Oona A. Hathaway, Azmat Khan & Mara R. Revkin 

Yale Law Journal, Volume 134, Issue 8, 2025

The Geneva conventions prohibited the targeting of civilian objects such as hospitals, schools and private homes. Yet over the last 22 months, Israel has attacked 686 health facilities in Gaza and damaged at least 33 of the strip’s 36 hospitals, according to the World Health Organization. More than 90 percent of homes in Gaza have been destroyed or damaged, according to the United Nations, leaving most of its 2.2 million residents displaced. Since March, Israel has intentionally demolished thousands of buildings in depopulated portions of the enclave, razing hospitals, mosques, apartment complexes, tower blocks, schools and other critical civilian infrastructure. 

How can a state argue that such wanton and widespread destruction of traditionally protected objects is legal? The answer largely lies in the rise of “dual use” targeting — when a state claims civilian objects also have military use, however modest or poorly evidenced.

In this 106-page Article in the Yale Law Journal, Oona Hathaway, Azmat Khan, and Mara Revkin use war zone reporting, a rigorous study of the history of targeting, and an analysis thousands of pages of military records to show how the rise of targeting alleged “dual-use objects” has eroded protections under international humanitarian law. The rise of dual-use targeting has created a porous category of targetable objects that are obviously critical to civilian life and yet are dubbed lawfully targetable, allowing states to dramatically expand the scope of targets to include almost anything under the standards used.

Dual-use targeting has been shaped heavily by the U.S. and its close ally Israel, with increasing use by states like Russia, Saudi Arabia and Iran. Its pernicious effects go beyond targeting; the “dual-use” justification has led to restrictions on essential items like pipes, water filters and pumps, spare parts of electrical generators, and even medical scissors — essentially thwarting efforts to meet the basic humanitarian needs of civilians. The Article offers avenues for reform, while demonstrating how failing to address this dangerous phenomenon will affect civilians for generations, while also further eroding the principles of distinction and proportionality.


Oona A. Hathaway & Azmat Khan

University of Pennsylvania Law Review, Vol. 173, No. 1, 2024

In December 2023, the Israeli Defense Forces (IDF) struck Maghazi, a refugee camp in central Gaza, killing eighty-six people in what an Israeli government spokesperson called a “regrettable mistake.” In March 2024, the IDF admitted that, in a strike that killed two people, “the bicycle carried by one of them was mistakenly marked as a rocket launcher.” In April 2024, the IDF killed seven World Central Kitchen workers in aid vehicles. The IDF later issued a statement calling the strike “a grave mistake stemming from a serious failure due to a mistaken identification.” A month later, Prime Minister Benjamin Netanyahu said that an Israeli strike that killed dozens of people, most of them women and children, living in a camp for displaced Palestinians in Rafah was “a tragic accident.”
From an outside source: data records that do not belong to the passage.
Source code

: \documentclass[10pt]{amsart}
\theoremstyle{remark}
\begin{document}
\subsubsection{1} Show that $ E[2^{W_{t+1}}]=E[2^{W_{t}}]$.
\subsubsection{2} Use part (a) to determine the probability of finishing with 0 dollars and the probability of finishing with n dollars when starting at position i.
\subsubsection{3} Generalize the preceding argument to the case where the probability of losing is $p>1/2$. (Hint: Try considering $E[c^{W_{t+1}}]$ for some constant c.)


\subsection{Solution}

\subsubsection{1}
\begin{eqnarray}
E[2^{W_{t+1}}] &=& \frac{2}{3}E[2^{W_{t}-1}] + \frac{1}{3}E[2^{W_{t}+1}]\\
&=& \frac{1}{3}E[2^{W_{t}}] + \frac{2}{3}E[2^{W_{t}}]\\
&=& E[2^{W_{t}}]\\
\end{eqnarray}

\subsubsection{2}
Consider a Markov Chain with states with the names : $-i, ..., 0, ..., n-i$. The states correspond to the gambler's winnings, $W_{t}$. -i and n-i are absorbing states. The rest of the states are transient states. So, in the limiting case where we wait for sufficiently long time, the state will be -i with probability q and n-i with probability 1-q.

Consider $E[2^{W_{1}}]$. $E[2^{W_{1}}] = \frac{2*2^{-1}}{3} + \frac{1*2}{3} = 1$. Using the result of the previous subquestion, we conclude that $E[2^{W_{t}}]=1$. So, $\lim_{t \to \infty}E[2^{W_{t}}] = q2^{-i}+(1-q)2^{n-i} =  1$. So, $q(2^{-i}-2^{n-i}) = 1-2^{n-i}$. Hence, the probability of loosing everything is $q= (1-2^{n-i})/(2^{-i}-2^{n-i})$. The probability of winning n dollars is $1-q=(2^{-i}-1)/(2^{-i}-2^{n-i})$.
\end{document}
Under the law, at what point does a “mistake” become a war crime? When “mistakes” occur repeatedly, in ways that are predictable and go unstudied and unaddressed, are they really “mistakes”? What obligations do states have under international law to make real changes to systems that repeatedly create predictable “mistakes”?

Many believe that civilian casualty incidents that states identify as “mistakes” cannot be war crimes because they lack criminal intent, but in this 88-page Article in the University of Pennsylvania Law Review, Oona Hathaway and Azmat Khan show how that prevailing view is false. 

Based on years of ground reporting, an analysis of thousands of pages of military records, and a rigorous study of case law, they show that there is significant evidence that existing international humanitarian law can be applied to find criminal culpability in the disturbing phenomena of “mistakes” in war, that criminal intent can be met under a “recklessness” standard, that this is a real and frequently occurring problem with real world impacts that is going unaddressed, and that states — not just individuals — can be held responsible for failing to prevent certain mistakes. The Article does more than identify problems; it explores systemic reforms and ways to use existing law, while also demonstrating the human the impact of failing to address “mistakes” in war.